— ASSIGNED TASK —
The records below hold pictures; please leave those out and retype the rest exactly.

— SUPPLIED MATERIAL —
════════

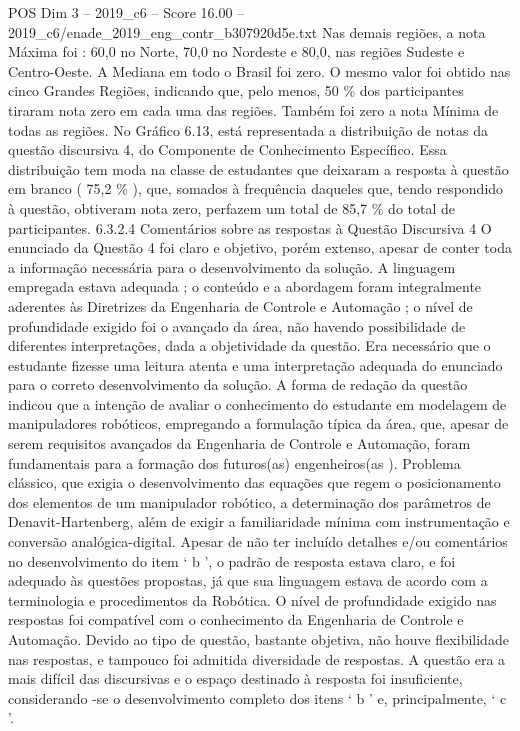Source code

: \begin{textsample}{POS Dim 3 – 2019\_c6 – Score 16.00 – 2019\_c6/enade\_2019\_eng\_contr\_b307920d5e.txt}
Nas demais regiões, a nota Máxima foi : 60,0 no Norte, 70,0 no Nordeste e 80,0, nas regiões Sudeste e Centro-Oeste.
A Mediana em todo o Brasil foi zero.
O mesmo valor foi obtido nas cinco Grandes Regiões, indicando que, pelo menos, 50 \% dos participantes tiraram nota zero em cada uma das regiões.
Também foi zero a nota Mínima de todas as regiões.
No Gráfico 6.13, está representada a distribuição de notas da questão discursiva 4, do Componente de Conhecimento Específico.
Essa distribuição tem moda na classe de estudantes que deixaram a resposta à questão em branco ( 75,2 \% ), que, somados à frequência daqueles que, tendo respondido à questão, obtiveram nota zero, perfazem um total de 85,7 \% do total de participantes. 6.3.2.4 Comentários sobre as respostas à Questão Discursiva 4 O enunciado da Questão 4 foi claro e objetivo, porém extenso, apesar de conter toda a informação necessária para o desenvolvimento da solução.
A linguagem empregada estava adequada ; o conteúdo e a abordagem foram integralmente aderentes às Diretrizes da Engenharia de Controle e Automação ; o nível de profundidade exigido foi o avançado da área, não havendo possibilidade de diferentes interpretações, dada a objetividade da questão.
Era necessário que o estudante fizesse uma leitura atenta e uma interpretação adequada do enunciado para o correto desenvolvimento da solução.
A forma de redação da questão indicou que a intenção de avaliar o conhecimento do estudante em modelagem de manipuladores robóticos, empregando a formulação típica da área, que, apesar de serem requisitos avançados da Engenharia de Controle e Automação, foram fundamentais para a formação dos futuros(as) engenheiros(as ).
Problema clássico, que exigia o desenvolvimento das equações que regem o posicionamento dos elementos de um manipulador robótico, a determinação dos parâmetros de Denavit-Hartenberg, além de exigir a familiaridade mínima com instrumentação e conversão analógica-digital.
Apesar de não ter incluído detalhes e/ou comentários no desenvolvimento do item ‘ b ’, o padrão de resposta estava claro, e foi adequado às questões propostas, já que sua linguagem estava de acordo com a terminologia e procedimentos da Robótica.
O nível de profundidade exigido nas respostas foi compatível com o conhecimento da Engenharia de Controle e Automação.
Devido ao tipo de questão, bastante objetiva, não houve flexibilidade nas respostas, e tampouco foi admitida diversidade de respostas.
A questão era a mais difícil das discursivas e o espaço destinado à resposta foi insuficiente, considerando -se o desenvolvimento completo dos itens ‘ b ’ e, principalmente, ‘ c ’.

\end{textsample}
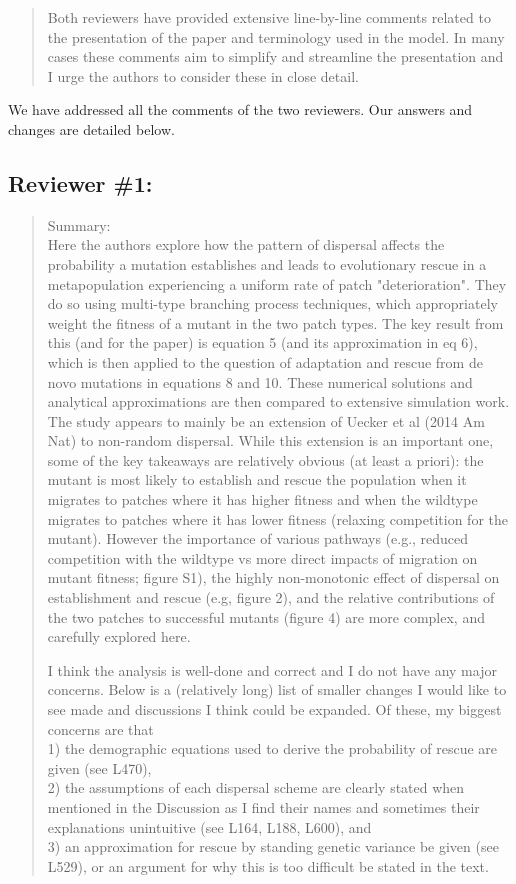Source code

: \documentclass[11pt]{article}
\newenvironment{referee}{\vspace{0.cm} \sffamily \color{colreferee} \begin{quotation} }{\end{quotation} \vspace{0.cm}}
\newcommand{\lmarginpar}[1]{\reversemarginpar\marginpar{\textcolor{colreferee}{\textbf{\textsf{[#1]}}}}}
\newcommand{\addnb}[1]{\refstepcounter{numcom}\lmarginpar{\arabic{numcom}}\label{#1}}
\newcommand{\refsec}[1]{{\textcolor{colreferee}{\section*{#1}}}}
\newcounter{numcom}
\begin{document}
\begin{referee}
Both \addnb{AE6}reviewers have provided extensive line-by-line comments related to the presentation of the paper and terminology used in the model. In many cases these comments aim to simplify and streamline the presentation and I urge the authors to consider these in close detail.   
\end{referee}
%
We have addressed all the comments of the two reviewers. Our answers and changes are detailed below.

\newpage
\refsec{Reviewer \#1:}
\begin{referee}
\noindent Summary:\addnb{R1intro} \vspace{-10pt}\\

Here the authors explore how the pattern of dispersal affects the probability a mutation establishes and leads to evolutionary rescue in a metapopulation experiencing a uniform rate of patch "deterioration". They do so using multi-type branching process techniques, which appropriately weight the fitness of a mutant in the two patch types. The key result from this (and for the paper) is equation 5 (and its approximation in eq 6), which is then applied to the question of adaptation and rescue from de novo mutations in equations 8 and 10. These numerical solutions and analytical approximations are then compared to extensive simulation work. The study appears to mainly be an extension of Uecker et al (2014 Am Nat) to non-random dispersal. While this extension is an important one, some of the key takeaways are relatively obvious (at least a priori): the mutant is most likely to establish and rescue the population when it migrates to patches where it has higher fitness and when
the wildtype migrates to patches where it has lower fitness (relaxing competition for the mutant). However the importance of various pathways (e.g., reduced competition with the wildtype vs more direct impacts of migration on mutant fitness; figure S1), the highly non-monotonic effect of dispersal on establishment and rescue (e.g, figure 2), and the relative contributions of the two patches to successful mutants (figure 4) are more complex, and carefully explored here. 

I think the analysis is well-done and correct and I do not have any major concerns. Below is a (relatively long) list of smaller changes I would like to see made and discussions I think could be expanded. Of these, my biggest concerns are that \\

1) the demographic equations used to derive the probability of rescue are given (see L470), \\

2) the assumptions of each dispersal scheme are clearly stated when mentioned in the Discussion as I find their names and sometimes their explanations unintuitive (see L164, L188, L600), and \\

3) an approximation for rescue by standing genetic variance be given (see L529), or an argument for why this is too difficult be stated in the text.
\end{referee}
\end{document}
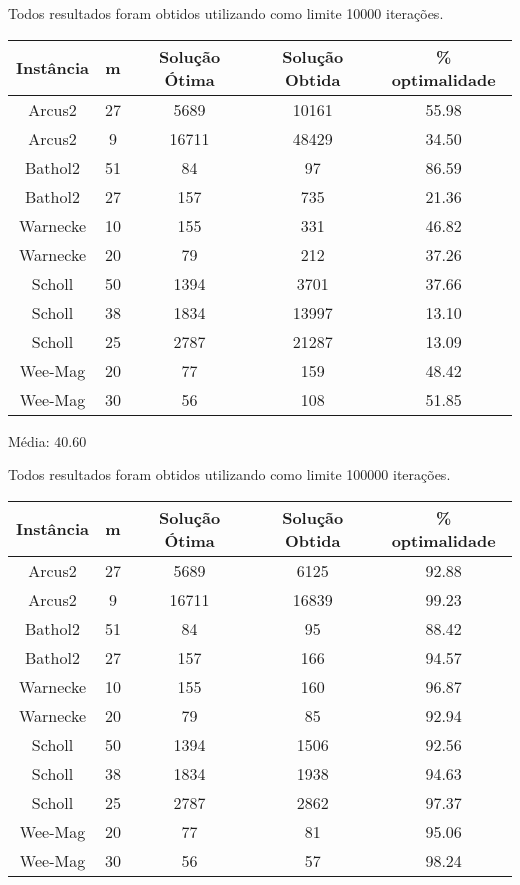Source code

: \documentclass{report}
\begin{document}
Todos resultados foram obtidos utilizando como limite 10000 iterações.

\begin{table}[htbp]
 \begin{tabular}{|c|c|c|c|c|}
  \hline
  \textbf{Instância} & \textbf{m} & \textbf{Solução Ótima} & \textbf{Solução Obtida} & \% optimalidade \\
  \hline
  Arcus2 & 27 & 5689 & 10161 & 55.98 \\ %
  \hline
  Arcus2 & 9 & 16711 & 48429 & 34.50 \\ %
  \hline
  Bathol2 & 51 & 84 & 97 & 86.59 \\ %
  \hline
  Bathol2 & 27 & 157 & 735 & 21.36 \\ %
  \hline
  Warnecke & 10 & 155 & 331 & 46.82 \\ %
  \hline
  Warnecke & 20 & 79 & 212 & 37.26 \\ %
  \hline
  Scholl & 50 & 1394 & 3701 & 37.66 \\ %
  \hline
  Scholl & 38 & 1834 & 13997 & 13.10 \\ %
  \hline
  Scholl & 25 & 2787 & 21287 & 13.09 \\ %
  \hline
  Wee-Mag & 20 & 77 & 159 & 48.42 \\ %
  \hline
  Wee-Mag & 30 & 56 & 108 & 51.85 \\ %
  \hline
 \end{tabular}
\end{table}

Média: 40.60


Todos resultados foram obtidos utilizando como limite 100000 iterações.

\begin{table}[htbp]
 \begin{tabular}{|c|c|c|c|c|}
  \hline
  \textbf{Instância} & \textbf{m} & \textbf{Solução Ótima} & \textbf{Solução Obtida} & \% optimalidade \\
  \hline
  Arcus2 & 27 & 5689 & 6125 & 92.88 \\
  \hline
  Arcus2 & 9 & 16711 & 16839 & 99.23 \\
  \hline
  Bathol2 & 51 & 84 & 95 & 88.42 \\
  \hline
  Bathol2 & 27 & 157 & 166 & 94.57 \\
  \hline
  Warnecke & 10 & 155 & 160 & 96.87 \\
  \hline
  Warnecke & 20 & 79 & 85 & 92.94 \\
  \hline
  Scholl & 50 & 1394 & 1506 & 92.56 \\
  \hline
  Scholl & 38 & 1834 & 1938 & 94.63 \\
  \hline
  Scholl & 25 & 2787 & 2862 & 97.37 \\
  \hline
  Wee-Mag & 20 & 77 & 81 & 95.06 \\
  \hline
  Wee-Mag & 30 & 56 & 57 & 98.24 \\
  \hline
 \end{tabular}
\end{table}
\end{document}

════════

— WRITTEN ANSWER —
Source code

: \begin{textsample}{POS Dim 3 – 2019\_c6 – Score 16.00 – 2019\_c6/enade\_2019\_eng\_contr\_b307920d5e.txt}
Nas demais regiões, a nota Máxima foi : 60,0 no Norte, 70,0 no Nordeste e 80,0, nas regiões Sudeste e Centro-Oeste.
A Mediana em todo o Brasil foi zero.
O mesmo valor foi obtido nas cinco Grandes Regiões, indicando que, pelo menos, 50 \% dos participantes tiraram nota zero em cada uma das regiões.
Também foi zero a nota Mínima de todas as regiões.
No Gráfico 6.13, está representada a distribuição de notas da questão discursiva 4, do Componente de Conhecimento Específico.
Essa distribuição tem moda na classe de estudantes que deixaram a resposta à questão em branco ( 75,2 \% ), que, somados à frequência daqueles que, tendo respondido à questão, obtiveram nota zero, perfazem um total de 85,7 \% do total de participantes. 6.3.2.4 Comentários sobre as respostas à Questão Discursiva 4 O enunciado da Questão 4 foi claro e objetivo, porém extenso, apesar de conter toda a informação necessária para o desenvolvimento da solução.
A linguagem empregada estava adequada ; o conteúdo e a abordagem foram integralmente aderentes às Diretrizes da Engenharia de Controle e Automação ; o nível de profundidade exigido foi o avançado da área, não havendo possibilidade de diferentes interpretações, dada a objetividade da questão.
Era necessário que o estudante fizesse uma leitura atenta e uma interpretação adequada do enunciado para o correto desenvolvimento da solução.
A forma de redação da questão indicou que a intenção de avaliar o conhecimento do estudante em modelagem de manipuladores robóticos, empregando a formulação típica da área, que, apesar de serem requisitos avançados da Engenharia de Controle e Automação, foram fundamentais para a formação dos futuros(as) engenheiros(as ).
Problema clássico, que exigia o desenvolvimento das equações que regem o posicionamento dos elementos de um manipulador robótico, a determinação dos parâmetros de Denavit-Hartenberg, além de exigir a familiaridade mínima com instrumentação e conversão analógica-digital.
Apesar de não ter incluído detalhes e/ou comentários no desenvolvimento do item ‘ b ’, o padrão de resposta estava claro, e foi adequado às questões propostas, já que sua linguagem estava de acordo com a terminologia e procedimentos da Robótica.
O nível de profundidade exigido nas respostas foi compatível com o conhecimento da Engenharia de Controle e Automação.
Devido ao tipo de questão, bastante objetiva, não houve flexibilidade nas respostas, e tampouco foi admitida diversidade de respostas.
A questão era a mais difícil das discursivas e o espaço destinado à resposta foi insuficiente, considerando -se o desenvolvimento completo dos itens ‘ b ’ e, principalmente, ‘ c ’.

\end{textsample}
Source code

: \documentclass[11pt]{article}
\newenvironment{referee}{\vspace{0.cm} \sffamily \color{colreferee} \begin{quotation} }{\end{quotation} \vspace{0.cm}}
\newcommand{\lmarginpar}[1]{\reversemarginpar\marginpar{\textcolor{colreferee}{\textbf{\textsf{[#1]}}}}}
\newcommand{\addnb}[1]{\refstepcounter{numcom}\lmarginpar{\arabic{numcom}}\label{#1}}
\newcommand{\refsec}[1]{{\textcolor{colreferee}{\section*{#1}}}}
\newcounter{numcom}
\begin{document}
\begin{referee}
Both \addnb{AE6}reviewers have provided extensive line-by-line comments related to the presentation of the paper and terminology used in the model. In many cases these comments aim to simplify and streamline the presentation and I urge the authors to consider these in close detail.   
\end{referee}
%
We have addressed all the comments of the two reviewers. Our answers and changes are detailed below.

\newpage
\refsec{Reviewer \#1:}
\begin{referee}
\noindent Summary:\addnb{R1intro} \vspace{-10pt}\\

Here the authors explore how the pattern of dispersal affects the probability a mutation establishes and leads to evolutionary rescue in a metapopulation experiencing a uniform rate of patch "deterioration". They do so using multi-type branching process techniques, which appropriately weight the fitness of a mutant in the two patch types. The key result from this (and for the paper) is equation 5 (and its approximation in eq 6), which is then applied to the question of adaptation and rescue from de novo mutations in equations 8 and 10. These numerical solutions and analytical approximations are then compared to extensive simulation work. The study appears to mainly be an extension of Uecker et al (2014 Am Nat) to non-random dispersal. While this extension is an important one, some of the key takeaways are relatively obvious (at least a priori): the mutant is most likely to establish and rescue the population when it migrates to patches where it has higher fitness and when
the wildtype migrates to patches where it has lower fitness (relaxing competition for the mutant). However the importance of various pathways (e.g., reduced competition with the wildtype vs more direct impacts of migration on mutant fitness; figure S1), the highly non-monotonic effect of dispersal on establishment and rescue (e.g, figure 2), and the relative contributions of the two patches to successful mutants (figure 4) are more complex, and carefully explored here. 

I think the analysis is well-done and correct and I do not have any major concerns. Below is a (relatively long) list of smaller changes I would like to see made and discussions I think could be expanded. Of these, my biggest concerns are that \\

1) the demographic equations used to derive the probability of rescue are given (see L470), \\

2) the assumptions of each dispersal scheme are clearly stated when mentioned in the Discussion as I find their names and sometimes their explanations unintuitive (see L164, L188, L600), and \\

3) an approximation for rescue by standing genetic variance be given (see L529), or an argument for why this is too difficult be stated in the text.
\end{referee}
\end{document}
Source code

: \documentclass{report}
\begin{document}
Todos resultados foram obtidos utilizando como limite 10000 iterações.

\begin{table}[htbp]
 \begin{tabular}{|c|c|c|c|c|}
  \hline
  \textbf{Instância} & \textbf{m} & \textbf{Solução Ótima} & \textbf{Solução Obtida} & \% optimalidade \\
  \hline
  Arcus2 & 27 & 5689 & 10161 & 55.98 \\ %
  \hline
  Arcus2 & 9 & 16711 & 48429 & 34.50 \\ %
  \hline
  Bathol2 & 51 & 84 & 97 & 86.59 \\ %
  \hline
  Bathol2 & 27 & 157 & 735 & 21.36 \\ %
  \hline
  Warnecke & 10 & 155 & 331 & 46.82 \\ %
  \hline
  Warnecke & 20 & 79 & 212 & 37.26 \\ %
  \hline
  Scholl & 50 & 1394 & 3701 & 37.66 \\ %
  \hline
  Scholl & 38 & 1834 & 13997 & 13.10 \\ %
  \hline
  Scholl & 25 & 2787 & 21287 & 13.09 \\ %
  \hline
  Wee-Mag & 20 & 77 & 159 & 48.42 \\ %
  \hline
  Wee-Mag & 30 & 56 & 108 & 51.85 \\ %
  \hline
 \end{tabular}
\end{table}

Média: 40.60


Todos resultados foram obtidos utilizando como limite 100000 iterações.

\begin{table}[htbp]
 \begin{tabular}{|c|c|c|c|c|}
  \hline
  \textbf{Instância} & \textbf{m} & \textbf{Solução Ótima} & \textbf{Solução Obtida} & \% optimalidade \\
  \hline
  Arcus2 & 27 & 5689 & 6125 & 92.88 \\
  \hline
  Arcus2 & 9 & 16711 & 16839 & 99.23 \\
  \hline
  Bathol2 & 51 & 84 & 95 & 88.42 \\
  \hline
  Bathol2 & 27 & 157 & 166 & 94.57 \\
  \hline
  Warnecke & 10 & 155 & 160 & 96.87 \\
  \hline
  Warnecke & 20 & 79 & 85 & 92.94 \\
  \hline
  Scholl & 50 & 1394 & 1506 & 92.56 \\
  \hline
  Scholl & 38 & 1834 & 1938 & 94.63 \\
  \hline
  Scholl & 25 & 2787 & 2862 & 97.37 \\
  \hline
  Wee-Mag & 20 & 77 & 81 & 95.06 \\
  \hline
  Wee-Mag & 30 & 56 & 57 & 98.24 \\
  \hline
 \end{tabular}
\end{table}
\end{document}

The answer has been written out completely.